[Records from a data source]

*** Block opens ***

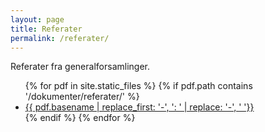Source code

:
 ```yaml
---
layout: page
title: Referater
permalink: /referater/
---
```


Referater fra generalforsamlinger.

<div class="ref-list">
<ul>
{% for pdf in site.static_files %}
  {% if pdf.path contains '/dokumenter/referater/' %}
    <li><a href="{{ pdf.path | prepend: site.baseurl  }}">{{ pdf.basename | replace_first: '-', ': ' | replace: '-', ' '}}</a></li>
  {% endif %}
{% endfor %}
</ul>
</div>
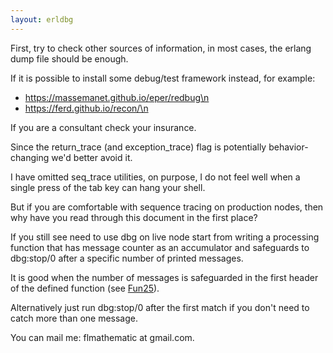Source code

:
 ```yaml
---
layout: erldbg
---
```

First, try to check other sources of information, in most cases, the erlang dump file should be enough.

If it is possible to install some debug/test framework instead, for example:
- https://massemanet.github.io/eper/redbug\n
- https://ferd.github.io/recon/\n

If you are a consultant check your insurance.

Since the <bold>return_trace</bold> (and <bold>exception_trace</bold>) flag is potentially behavior-changing we'd better avoid it.

I have omitted <bold>seq_trace</bold> utilities, on purpose, I do not feel well when a single press of the tab key can hang your shell.

But if you are comfortable with sequence tracing on production nodes, then why have you read through this document in the first place?

If you still see need to use dbg on live node start from writing 
a processing function that has message counter as an accumulator and 
safeguards to <bold>dbg:stop/0</bold> after a specific number of printed messages.

It is good when the number of messages is safeguarded in the first header of the defined function (see [<bold>Fun25</bold>](#CustomHandlerMessageFilter)).

Alternatively just run <bold>dbg:stop/0</bold> after the first match if you don\'t need to catch more than one message.

You can mail me: flmathematic at gmail.com.

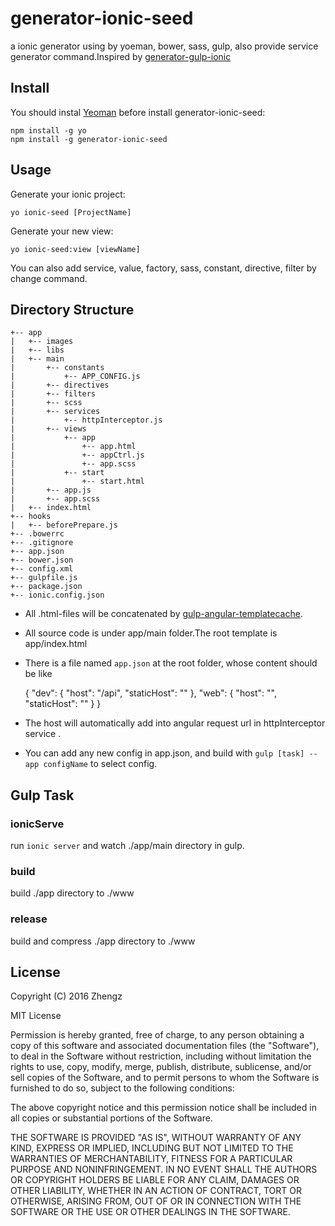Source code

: # generator-ionic-seed

a ionic generator using by yoeman, bower, sass, gulp, also provide service generator command.Inspired by [generator-gulp-ionic](https://github.com/njleonzhang/generator-gulp-ionic)

## Install

You should instal [Yeoman](http://yeoman.io/) before install generator-ionic-seed:

    npm install -g yo
    npm install -g generator-ionic-seed

## Usage

Generate your ionic project:

    yo ionic-seed [ProjectName]

Generate your new view:

    yo ionic-seed:view [viewName]

You can also add service, value, factory, sass, constant, directive, filter by change command.

## Directory Structure

```
+-- app
|   +-- images 
|   +-- libs
|   +-- main 
|       +-- constants
|           +-- APP_CONFIG.js
|       +-- directives
|       +-- filters
|       +-- scss
|       +-- services
|           +-- httpInterceptor.js
|       +-- views
|           +-- app
|               +-- app.html
|               +-- appCtrl.js
|               +-- app.scss
|           +-- start
|               +-- start.html
|       +-- app.js
|       +-- app.scss
|   +-- index.html
+-- hooks
|   +-- beforePrepare.js
+-- .bowerrc
+-- .gitignore
+-- app.json
+-- bower.json
+-- config.xml
+-- gulpfile.js
+-- package.json
+-- ionic.config.json
```

* All .html-files will be concatenated by [gulp-angular-templatecache](https://www.npmjs.com/package/gulp-angular-templatecache).
* All source code is under app/main folder.The root template is app/index.html
* There is a file named `app.json` at the root folder, whose content should be like


    {
        "dev": {
            "host": "/api",
            "staticHost": ""
        },
        "web": {
            "host": "",
            "staticHost": ""
        }
    }
* The host will automatically add into angular request url in httpInterceptor service .
* You can add any new config in app.json, and build with `gulp [task] --app configName` to select config.

## Gulp Task

### ionicServe

run `ionic server` and watch ./app/main directory in gulp.

### build 

build ./app directory to ./www

### release

build and compress ./app directory to ./www

## License

Copyright (C) 2016 Zhengz

MIT License

Permission is hereby granted, free of charge, to any person obtaining a copy of this software and associated documentation files (the "Software"), to deal in the Software without restriction, including without limitation the rights to use, copy, modify, merge, publish, distribute, sublicense, and/or sell copies of the Software, and to permit persons to whom the Software is furnished to do so, subject to the following conditions:

The above copyright notice and this permission notice shall be included in all copies or substantial portions of the Software.

THE SOFTWARE IS PROVIDED "AS IS", WITHOUT WARRANTY OF ANY KIND, EXPRESS OR IMPLIED, INCLUDING BUT NOT LIMITED TO THE WARRANTIES OF MERCHANTABILITY, FITNESS FOR A PARTICULAR PURPOSE AND NONINFRINGEMENT. IN NO EVENT SHALL THE AUTHORS OR COPYRIGHT HOLDERS BE LIABLE FOR ANY CLAIM, DAMAGES OR OTHER LIABILITY, WHETHER IN AN ACTION OF CONTRACT, TORT OR OTHERWISE, ARISING FROM, OUT OF OR IN CONNECTION WITH THE SOFTWARE OR THE USE OR OTHER DEALINGS IN THE SOFTWARE.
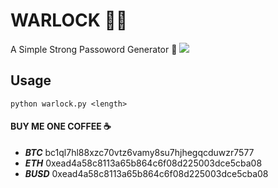 # WARLOCK 🔐🧙
A Simple Strong Passoword Generator 💪
<img src="https://cdn.discordapp.com/attachments/874271657760542720/1044610130446135296/warlock.png">
## Usage
``` shell
python warlock.py <length>
```
####  BUY ME ONE COFFEE ☕ 
 - ***BTC*** bc1ql7hl88xzc70vtz6vamy8su7hjhegqcduwzr7577
- ***ETH*** 0xead4a58c8113a65b864c6f08d225003dce5cba08
- ***BUSD*** 0xead4a58c8113a65b864c6f08d225003dce5cba08
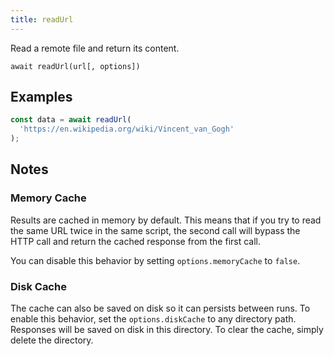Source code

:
 ```yaml
---
title: readUrl
---
```


<div class="lead">
  Read a remote file and return its content.
</div>

`await readUrl(url[, options])`

## Examples

```js
const data = await readUrl(
  'https://en.wikipedia.org/wiki/Vincent_van_Gogh'
);
```

## Notes

### Memory Cache

Results are cached in memory by default. This means that if you try to
read the same URL twice in the same script, the second call will bypass the HTTP
call and return the cached response from the first call.

You can disable this behavior by setting `options.memoryCache` to `false`.

### Disk Cache

The cache can also be saved on disk so it can persists between runs. To enable
this behavior, set the `options.diskCache` to any directory path. Responses will
be saved on disk in this directory. To clear the cache, simply
delete the directory.
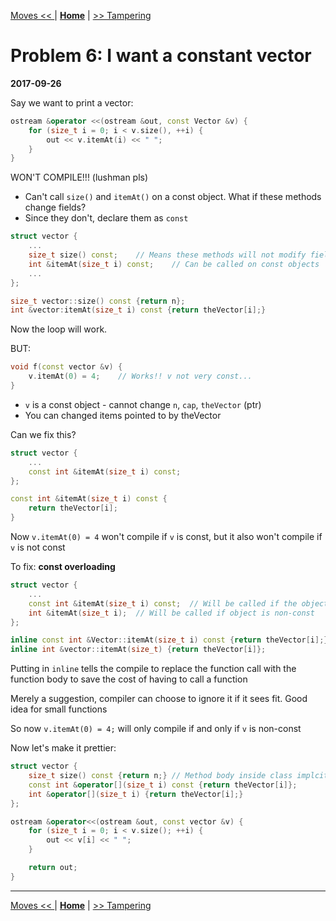 [Moves << ](./problem_5.md) | [**Home**](../README.md) | [>> Tampering](./problem_7.md) 

# Problem 6: I want a constant vector
**2017-09-26**

Say we want to print a vector:

```C++
ostream &operator <<(ostream &out, const Vector &v) {
    for (size_t i = 0; i < v.size(), ++i) {
        out << v.itemAt(i) << " ";
    }
}
```

WON'T COMPILE!!! (lushman pls)

- Can't call `size()` and `itemAt()` on a const object. What if these methods change fields?
- Since they don't, declare them as `const`

```C++
struct vector {
    ...
    size_t size() const;    // Means these methods will not modify fields
    int &itemAt(size_t i) const;    // Can be called on const objects
    ...
};

size_t vector::size() const {return n};
int &vector:itemAt(size_t i) const {return theVector[i];}
```

Now the loop will work.

BUT:

```C++
void f(const vector &v) {
    v.itemAt(0) = 4;    // Works!! v not very const...
}
```

- `v` is a const object - cannot change `n`, `cap`, `theVector` (ptr)
- You can changed items pointed to by theVector

Can we fix this?

```C++
struct vector {
    ...
    const int &itemAt(size_t i) const;
};

const int &itemAt(size_t i) const {
    return theVector[i];
}
```

Now `v.itemAt(0) = 4` won't compile if `v` is const, but it also won't compile if `v` is not const

To fix: **const overloading**

```C++
struct vector {
    ...
    const int &itemAt(size_t i) const;  // Will be called if the object is const
    int &itemAt(size_t i);  // Will be called if object is non-const
};

inline const int &Vector::itemAt(size_t i) const {return theVector[i];}
inline int &vector::itemAt(size_t) {return theVector[i]};
```

Putting in `inline` tells the compile to replace the function call with the function body to save the cost of having to call a function

Merely a suggestion, compiler can choose to ignore it if it sees fit. Good idea for small functions

So now `v.itemAt(0) = 4;` will only compile if and only if `v` is non-const

Now let's make it prettier:

```C++
struct vector {
    size_t size() const {return n;} // Method body inside class implcity declares the method inline
    const int &operator[](size_t i) const {return theVector[i]};
    int &operator[](size_t i) {return theVector[i];}    
};

ostream &operator<<(ostream &out, const vector &v) {
    for (size_t i = 0; i < v.size(); ++i) {
        out << v[i] << " ";
    }

    return out;
}
```

---
[Moves << ](./problem_5.md) | [**Home**](../README.md) | [>> Tampering](./problem_7.md) 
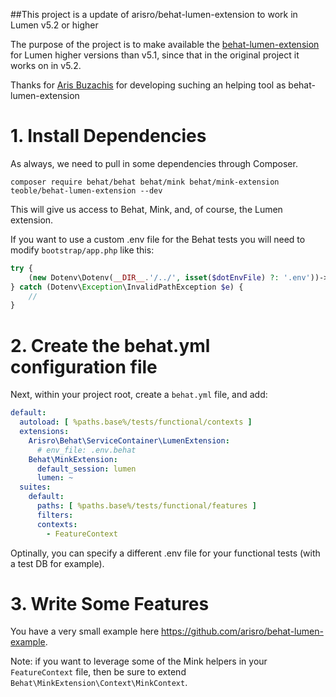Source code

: ##This project is a update of arisro/behat-lumen-extension to work in Lumen v5.2 or higher

The purpose of the project is to make available the [behat-lumen-extension](https://github.com/arisro/behat-lumen-extension
) for Lumen higher versions than v5.1, since that in the original project it works on in v5.2.

Thanks for [Aris Buzachis](https://github.com/arisro) for developing suching an helping tool as behat-lumen-extension 

# 1. Install Dependencies

As always, we need to pull in some dependencies through Composer.

    composer require behat/behat behat/mink behat/mink-extension teoble/behat-lumen-extension --dev

This will give us access to Behat, Mink, and, of course, the Lumen extension.

If you want to use a custom .env file for the Behat tests you will need to modify `bootstrap/app.php` like this:

```php
try {
    (new Dotenv\Dotenv(__DIR__.'/../', isset($dotEnvFile) ?: '.env'))->load();
} catch (Dotenv\Exception\InvalidPathException $e) {
    //
}
```

# 2. Create the behat.yml configuration file

Next, within your project root, create a `behat.yml` file, and add:

```yml
default:
  autoload: [ %paths.base%/tests/functional/contexts ]
  extensions:
    Arisro\Behat\ServiceContainer\LumenExtension:
      # env_file: .env.behat
    Behat\MinkExtension:
      default_session: lumen
      lumen: ~
  suites:
    default:
      paths: [ %paths.base%/tests/functional/features ]
      filters:
      contexts:
        - FeatureContext
```

Optinally, you can specify a different .env file for your functional tests (with a test DB for example).

# 3. Write Some Features

You have a very small example here https://github.com/arisro/behat-lumen-example.

Note: if you want to leverage some of the Mink helpers in your `FeatureContext` file, then be sure to extend `Behat\MinkExtension\Context\MinkContext`.
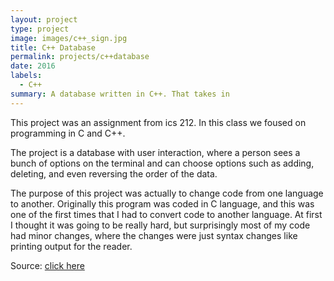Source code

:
 ```yaml
---
layout: project
type: project
image: images/c++_sign.jpg
title: C++ Database
permalink: projects/c++database
date: 2016
labels:
  - C++
summary: A database written in C++. That takes in 
---
```



This project was an assignment from ics 212. In this class we foused on programming in C and C++. 

The project is a database with user interaction, where a person sees a bunch of options on the terminal and can choose options such as adding, deleting, and even reversing the order of the data. 

The purpose of this project was actually to change code from one language to another. Originally this program was coded in C language, and this was one of the first times that I had to convert code to another language. At first I thought it was going to be really hard, but surprisingly most of my code had minor changes, where the changes were just syntax changes like printing output for the reader. 

Source: [click here](https://github.com/lancenhd/c-proj)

*** Block closes ***

Exercise aim: Treating the line with "First, try to" as the last line to include, retype the records exactly from their first line, excluding pictures.

Answer below:
Source code

:
 ```yaml
---
layout: page
title: Referater
permalink: /referater/
---
```


Referater fra generalforsamlinger.

<div class="ref-list">
<ul>
{% for pdf in site.static_files %}
  {% if pdf.path contains '/dokumenter/referater/' %}
    <li><a href="{{ pdf.path | prepend: site.baseurl  }}">{{ pdf.basename | replace_first: '-', ': ' | replace: '-', ' '}}</a></li>
  {% endif %}
{% endfor %}
</ul>
</div>
Source code

:
 ```yaml
---
layout: erldbg
---
```

First, try to check other sources of information, in most cases, the erlang dump file should be enough.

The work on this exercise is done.